START LISTED RECORDS

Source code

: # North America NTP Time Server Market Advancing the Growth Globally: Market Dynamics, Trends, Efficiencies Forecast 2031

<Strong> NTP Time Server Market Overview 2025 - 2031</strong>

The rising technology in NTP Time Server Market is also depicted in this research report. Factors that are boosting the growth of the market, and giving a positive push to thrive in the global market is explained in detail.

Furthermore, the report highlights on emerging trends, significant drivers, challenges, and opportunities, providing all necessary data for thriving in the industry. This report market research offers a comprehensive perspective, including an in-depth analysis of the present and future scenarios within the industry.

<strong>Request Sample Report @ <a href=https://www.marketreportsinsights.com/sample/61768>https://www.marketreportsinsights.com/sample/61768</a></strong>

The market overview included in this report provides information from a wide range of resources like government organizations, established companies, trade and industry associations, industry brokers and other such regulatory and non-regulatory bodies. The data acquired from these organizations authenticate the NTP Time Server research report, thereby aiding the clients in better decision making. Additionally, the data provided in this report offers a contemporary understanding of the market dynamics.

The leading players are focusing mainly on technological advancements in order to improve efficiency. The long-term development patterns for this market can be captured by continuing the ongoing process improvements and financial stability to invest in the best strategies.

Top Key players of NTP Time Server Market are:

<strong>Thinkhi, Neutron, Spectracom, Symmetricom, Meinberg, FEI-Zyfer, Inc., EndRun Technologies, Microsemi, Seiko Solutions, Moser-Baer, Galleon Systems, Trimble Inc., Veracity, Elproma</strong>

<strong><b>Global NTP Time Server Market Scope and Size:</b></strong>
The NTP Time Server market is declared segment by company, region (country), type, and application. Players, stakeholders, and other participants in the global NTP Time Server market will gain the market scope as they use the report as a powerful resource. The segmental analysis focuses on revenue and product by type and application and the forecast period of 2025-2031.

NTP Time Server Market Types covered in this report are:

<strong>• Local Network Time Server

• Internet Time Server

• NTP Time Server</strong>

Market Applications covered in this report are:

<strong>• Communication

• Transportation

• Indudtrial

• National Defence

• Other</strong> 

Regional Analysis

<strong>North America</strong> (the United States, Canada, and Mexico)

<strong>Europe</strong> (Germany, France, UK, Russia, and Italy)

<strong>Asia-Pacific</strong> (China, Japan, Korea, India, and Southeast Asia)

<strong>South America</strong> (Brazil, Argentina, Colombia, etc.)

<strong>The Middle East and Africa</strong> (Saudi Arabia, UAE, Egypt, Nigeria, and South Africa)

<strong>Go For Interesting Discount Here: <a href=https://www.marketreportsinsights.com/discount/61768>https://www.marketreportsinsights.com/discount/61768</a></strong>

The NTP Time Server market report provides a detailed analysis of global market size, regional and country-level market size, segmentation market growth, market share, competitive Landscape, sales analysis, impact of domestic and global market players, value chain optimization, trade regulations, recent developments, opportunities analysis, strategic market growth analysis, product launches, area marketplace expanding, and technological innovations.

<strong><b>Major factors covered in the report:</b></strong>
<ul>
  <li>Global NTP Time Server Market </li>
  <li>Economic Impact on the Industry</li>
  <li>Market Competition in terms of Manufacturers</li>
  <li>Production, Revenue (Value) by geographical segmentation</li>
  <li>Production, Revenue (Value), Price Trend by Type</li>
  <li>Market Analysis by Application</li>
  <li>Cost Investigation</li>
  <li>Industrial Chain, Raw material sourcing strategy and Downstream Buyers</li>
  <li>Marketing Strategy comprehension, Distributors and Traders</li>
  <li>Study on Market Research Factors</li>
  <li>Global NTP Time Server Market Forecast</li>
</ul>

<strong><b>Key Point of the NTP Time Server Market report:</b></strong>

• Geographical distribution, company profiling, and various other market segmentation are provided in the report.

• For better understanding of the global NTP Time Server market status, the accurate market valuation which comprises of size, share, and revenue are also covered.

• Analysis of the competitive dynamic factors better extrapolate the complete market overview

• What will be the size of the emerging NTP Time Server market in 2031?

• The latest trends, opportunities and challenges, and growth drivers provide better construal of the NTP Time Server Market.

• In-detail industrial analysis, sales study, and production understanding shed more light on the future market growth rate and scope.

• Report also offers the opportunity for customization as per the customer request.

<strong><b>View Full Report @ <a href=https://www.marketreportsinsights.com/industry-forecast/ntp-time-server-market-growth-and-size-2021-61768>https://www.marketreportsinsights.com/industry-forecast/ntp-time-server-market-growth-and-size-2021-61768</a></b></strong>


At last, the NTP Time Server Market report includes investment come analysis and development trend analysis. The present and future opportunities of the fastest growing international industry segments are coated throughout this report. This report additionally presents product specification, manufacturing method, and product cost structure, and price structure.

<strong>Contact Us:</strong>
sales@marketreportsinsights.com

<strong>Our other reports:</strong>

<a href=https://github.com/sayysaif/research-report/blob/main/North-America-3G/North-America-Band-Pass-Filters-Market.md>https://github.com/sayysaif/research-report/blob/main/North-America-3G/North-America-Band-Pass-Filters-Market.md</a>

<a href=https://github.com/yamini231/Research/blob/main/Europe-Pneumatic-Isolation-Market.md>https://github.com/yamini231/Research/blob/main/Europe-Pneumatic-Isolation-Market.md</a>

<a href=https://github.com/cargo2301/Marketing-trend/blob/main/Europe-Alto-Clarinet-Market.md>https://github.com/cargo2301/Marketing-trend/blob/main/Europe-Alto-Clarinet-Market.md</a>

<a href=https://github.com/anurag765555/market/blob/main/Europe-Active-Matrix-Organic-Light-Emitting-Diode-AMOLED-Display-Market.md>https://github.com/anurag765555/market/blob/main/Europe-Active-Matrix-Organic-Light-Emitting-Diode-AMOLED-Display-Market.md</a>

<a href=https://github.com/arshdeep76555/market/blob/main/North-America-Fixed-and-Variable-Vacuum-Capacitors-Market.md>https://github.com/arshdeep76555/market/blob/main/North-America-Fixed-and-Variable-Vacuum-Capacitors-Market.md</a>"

END LISTED RECORDS
START LISTED RECORDS

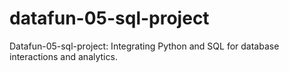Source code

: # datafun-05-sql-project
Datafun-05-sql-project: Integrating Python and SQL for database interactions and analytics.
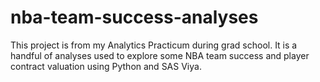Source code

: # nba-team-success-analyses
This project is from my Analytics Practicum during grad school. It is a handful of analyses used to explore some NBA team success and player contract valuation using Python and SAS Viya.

END LISTED RECORDS

WHAT THE TASK REQUIRES: In the entries above, the lines between the one holding "the customer request." and the one holding "<strong><b>View Full Report", inclusive, are to be printed exactly as written, and those alone.

ANSWER FOR THE TASK:
• Report also offers the opportunity for customization as per the customer request.

<strong><b>View Full Report @ <a href=https://www.marketreportsinsights.com/industry-forecast/ntp-time-server-market-growth-and-size-2021-61768>https://www.marketreportsinsights.com/industry-forecast/ntp-time-server-market-growth-and-size-2021-61768</a></b></strong>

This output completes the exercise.